**DATA LISTING:**
_ _ _ _

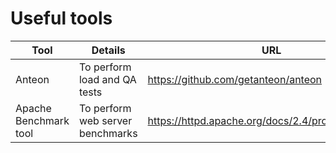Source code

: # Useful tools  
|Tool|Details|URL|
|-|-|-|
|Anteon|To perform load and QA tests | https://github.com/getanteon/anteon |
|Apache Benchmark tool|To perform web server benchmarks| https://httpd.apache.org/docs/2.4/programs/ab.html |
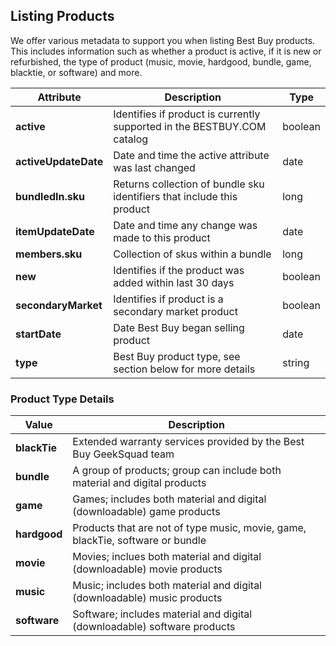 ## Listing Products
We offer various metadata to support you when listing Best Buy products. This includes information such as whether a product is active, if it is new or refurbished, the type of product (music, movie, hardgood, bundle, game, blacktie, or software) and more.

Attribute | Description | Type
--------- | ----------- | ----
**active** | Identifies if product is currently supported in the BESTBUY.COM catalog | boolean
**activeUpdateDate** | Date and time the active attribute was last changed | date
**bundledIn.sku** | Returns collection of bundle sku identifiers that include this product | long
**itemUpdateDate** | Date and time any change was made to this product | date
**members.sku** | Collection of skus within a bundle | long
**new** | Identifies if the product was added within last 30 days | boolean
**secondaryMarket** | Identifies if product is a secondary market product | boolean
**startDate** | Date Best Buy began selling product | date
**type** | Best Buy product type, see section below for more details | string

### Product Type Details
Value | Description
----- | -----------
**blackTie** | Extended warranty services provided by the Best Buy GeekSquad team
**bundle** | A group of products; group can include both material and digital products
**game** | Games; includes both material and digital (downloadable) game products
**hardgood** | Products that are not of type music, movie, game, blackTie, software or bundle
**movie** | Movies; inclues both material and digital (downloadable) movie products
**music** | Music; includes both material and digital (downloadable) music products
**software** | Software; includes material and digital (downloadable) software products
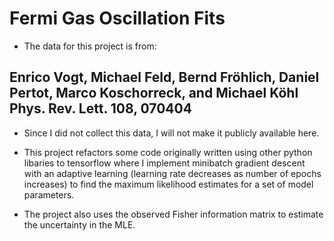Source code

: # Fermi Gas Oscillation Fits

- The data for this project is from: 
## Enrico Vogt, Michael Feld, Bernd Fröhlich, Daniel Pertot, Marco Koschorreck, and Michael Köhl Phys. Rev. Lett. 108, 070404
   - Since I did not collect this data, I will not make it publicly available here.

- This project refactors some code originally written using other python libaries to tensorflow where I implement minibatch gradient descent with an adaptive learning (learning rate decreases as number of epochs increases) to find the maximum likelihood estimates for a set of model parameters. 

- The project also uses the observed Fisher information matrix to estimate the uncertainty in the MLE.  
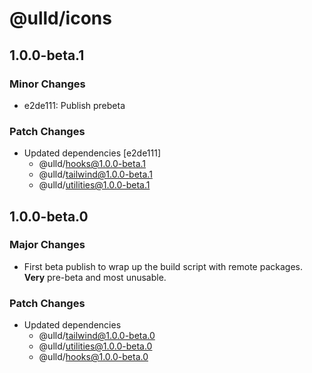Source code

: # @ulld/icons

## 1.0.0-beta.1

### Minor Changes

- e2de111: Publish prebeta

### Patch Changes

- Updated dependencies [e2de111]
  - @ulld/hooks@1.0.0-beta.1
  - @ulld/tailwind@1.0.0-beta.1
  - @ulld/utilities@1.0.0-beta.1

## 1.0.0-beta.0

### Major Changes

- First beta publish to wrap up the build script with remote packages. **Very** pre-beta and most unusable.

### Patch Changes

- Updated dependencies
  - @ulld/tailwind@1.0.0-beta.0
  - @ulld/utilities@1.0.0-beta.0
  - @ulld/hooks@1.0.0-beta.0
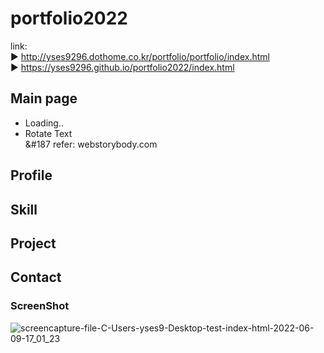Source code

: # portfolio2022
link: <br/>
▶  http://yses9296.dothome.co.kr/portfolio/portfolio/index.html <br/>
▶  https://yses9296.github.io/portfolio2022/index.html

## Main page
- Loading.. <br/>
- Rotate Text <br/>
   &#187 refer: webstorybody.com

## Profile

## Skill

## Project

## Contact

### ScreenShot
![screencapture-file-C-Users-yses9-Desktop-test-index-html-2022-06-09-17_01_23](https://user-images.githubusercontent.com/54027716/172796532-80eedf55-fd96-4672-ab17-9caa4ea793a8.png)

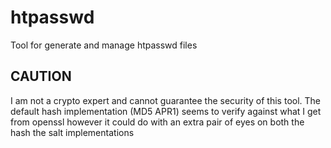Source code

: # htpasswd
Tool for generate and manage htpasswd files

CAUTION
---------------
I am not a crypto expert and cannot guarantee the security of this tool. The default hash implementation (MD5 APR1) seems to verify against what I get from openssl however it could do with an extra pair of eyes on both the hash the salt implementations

_ _ _ _

**EXERCISE DIRECTIONS:** Every line above must be printed again exactly, pictures excluded.

**EXERCISE OUTPUT:**
Source code

: # Useful tools  
|Tool|Details|URL|
|-|-|-|
|Anteon|To perform load and QA tests | https://github.com/getanteon/anteon |
|Apache Benchmark tool|To perform web server benchmarks| https://httpd.apache.org/docs/2.4/programs/ab.html |
 ## Listing Products
We offer various metadata to support you when listing Best Buy products. This includes information such as whether a product is active, if it is new or refurbished, the type of product (music, movie, hardgood, bundle, game, blacktie, or software) and more.

Attribute | Description | Type
--------- | ----------- | ----
**active** | Identifies if product is currently supported in the BESTBUY.COM catalog | boolean
**activeUpdateDate** | Date and time the active attribute was last changed | date
**bundledIn.sku** | Returns collection of bundle sku identifiers that include this product | long
**itemUpdateDate** | Date and time any change was made to this product | date
**members.sku** | Collection of skus within a bundle | long
**new** | Identifies if the product was added within last 30 days | boolean
**secondaryMarket** | Identifies if product is a secondary market product | boolean
**startDate** | Date Best Buy began selling product | date
**type** | Best Buy product type, see section below for more details | string

### Product Type Details
Value | Description
----- | -----------
**blackTie** | Extended warranty services provided by the Best Buy GeekSquad team
**bundle** | A group of products; group can include both material and digital products
**game** | Games; includes both material and digital (downloadable) game products
**hardgood** | Products that are not of type music, movie, game, blackTie, software or bundle
**movie** | Movies; inclues both material and digital (downloadable) movie products
**music** | Music; includes both material and digital (downloadable) music products
**software** | Software; includes material and digital (downloadable) software products
Source code

: # Fermi Gas Oscillation Fits

- The data for this project is from: 
## Enrico Vogt, Michael Feld, Bernd Fröhlich, Daniel Pertot, Marco Koschorreck, and Michael Köhl Phys. Rev. Lett. 108, 070404
   - Since I did not collect this data, I will not make it publicly available here.

- This project refactors some code originally written using other python libaries to tensorflow where I implement minibatch gradient descent with an adaptive learning (learning rate decreases as number of epochs increases) to find the maximum likelihood estimates for a set of model parameters. 

- The project also uses the observed Fisher information matrix to estimate the uncertainty in the MLE.  
Source code

: # @ulld/icons

## 1.0.0-beta.1

### Minor Changes

- e2de111: Publish prebeta

### Patch Changes

- Updated dependencies [e2de111]
  - @ulld/hooks@1.0.0-beta.1
  - @ulld/tailwind@1.0.0-beta.1
  - @ulld/utilities@1.0.0-beta.1

## 1.0.0-beta.0

### Major Changes

- First beta publish to wrap up the build script with remote packages. **Very** pre-beta and most unusable.

### Patch Changes

- Updated dependencies
  - @ulld/tailwind@1.0.0-beta.0
  - @ulld/utilities@1.0.0-beta.0
  - @ulld/hooks@1.0.0-beta.0
Source code

: # portfolio2022
link: <br/>
▶  http://yses9296.dothome.co.kr/portfolio/portfolio/index.html <br/>
▶  https://yses9296.github.io/portfolio2022/index.html

## Main page
- Loading.. <br/>
- Rotate Text <br/>
   &#187 refer: webstorybody.com

## Profile

## Skill

## Project

## Contact

### ScreenShot
![screencapture-file-C-Users-yses9-Desktop-test-index-html-2022-06-09-17_01_23](https://user-images.githubusercontent.com/54027716/172796532-80eedf55-fd96-4672-ab17-9caa4ea793a8.png)

Source code

: # htpasswd
Tool for generate and manage htpasswd files

CAUTION
---------------
I am not a crypto expert and cannot guarantee the security of this tool. The default hash implementation (MD5 APR1) seems to verify against what I get from openssl however it could do with an extra pair of eyes on both the hash the salt implementations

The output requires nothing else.